An analyzer is an FST intended primarily to convert
word forms into a [morphological analysis][analysis]. For example,
if you apply the Cree analyzer to the word form ê-wâpamit
, it will
return the analysis PV/e+wâpamêw+V+TA+Cnj+Prs+3Sg+1SgO
, meaning
the lemma is "wâpamêw", it's a Transitive Animate
Verb, in the Conjunct form, in the Present tense with
a 3rd person singular [actor] and a first-person singular
[object].
A descriptive FST operates on orthographically dubious text. This means that the text may be written in a non-standard orthography, make some common spelling mistakes, and may be lacking diacritics or aspiration ('h') where they would be required in "correct" text. Think descriptive linguistics. In practice, we use descriptive analyzers to accept input and word forms in whatever way people may type it---we allow for some wiggle-room and forgive spelling mistakes, in the hope that the FST will find the most appropriate analysis.
A finite-state transducer is a computational formalism that is useful for defining functions that convert an input string into an output string. In practice, linguists can use this to convert a word form into its [lexeme]+[tags] and back again. See main article: Finite-state transducer.

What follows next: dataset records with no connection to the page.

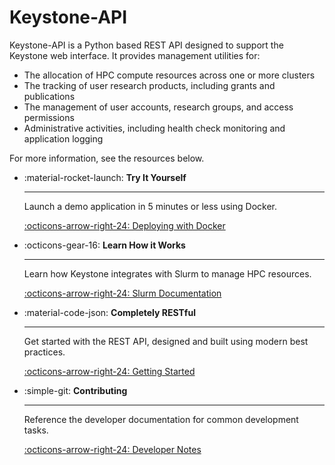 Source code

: # Keystone-API

Keystone-API is a Python based REST API designed to support the Keystone web interface.
It provides management utilities for:

- The allocation of HPC compute resources across one or more clusters
- The tracking of user research products, including grants and publications
- The management of user accounts, research groups, and access permissions
- Administrative activities, including health check monitoring and application logging

For more information, see the resources below.

<div class="grid cards" markdown>

-   :material-rocket-launch: **Try It Yourself**

    ---

    Launch a demo application in 5 minutes or less using Docker.

    [:octicons-arrow-right-24: Deploying with Docker](install/docker.md)

-   :octicons-gear-16: **Learn How it Works**

    ---

    Learn how Keystone integrates with Slurm to manage HPC resources. 

    [:octicons-arrow-right-24: Slurm Documentation](install/slurm.md)

-   :material-code-json: **Completely RESTful**

    ---

    Get started with the REST API, designed and built using modern best practices.

    [:octicons-arrow-right-24: Getting Started](api/)

-   :simple-git: **Contributing**

    ---

    Reference the developer documentation for common development tasks. 

    [:octicons-arrow-right-24: Developer Notes](developer/common.md)

</div>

When referring to "the FST", we (ALTLabbers) tend to mean the source
code (*.lexc
, *.xfscript
, *.regex
, *.twolc
files) and resulting
"compiled" data structures (*.hfst
, *.hfstol
files) we used to
break-down and describe Plains Cree words.
A generator is an FST that converts a
[morphological analysis][analysis] into one or more word forms. For
example, if you apply the Cree generator to the analysis
miskinâhk+N+A+Distr
, it will output the word form miskinâhkonâhk
.
A lemma is the "dictionary form" of a word. The lemma is usually a possible word form of the word. In the case of Cree non-dependent nouns, the lemma is the singular form of the noun. In the case of dependent nouns, the lemma is the singular first-person possessor form. In the case of VII/VAI/VTI verbs, it's the independent, present tense, third person form of the verb. In the case of VTA verbs, it's the independent, present tense, third person actor/obviative goal form of the verb.
A lemma can be considered the "canonical" form of the word. This is the form of the word produced by the FST, and written as the key in the dictionary XML file.
A normative FST operates on orthographically-correct text. This means, no spelling errors, accents in all the right places, and in the exactly correct letter case. In practice, we use normative generators that, given an [analysis], output a word forms that is perfectly written and spelled-out.
A word form (also spelled wordform) is a specific grammatical realization of a word. For example, the lemma eat has several different word forms including eat, ate, eaten, and eats. Likewise, the Cree word wâpamêw has many possible word forms, including kiwâpamin, kiwâpamatin, and wâpamêw, among many others.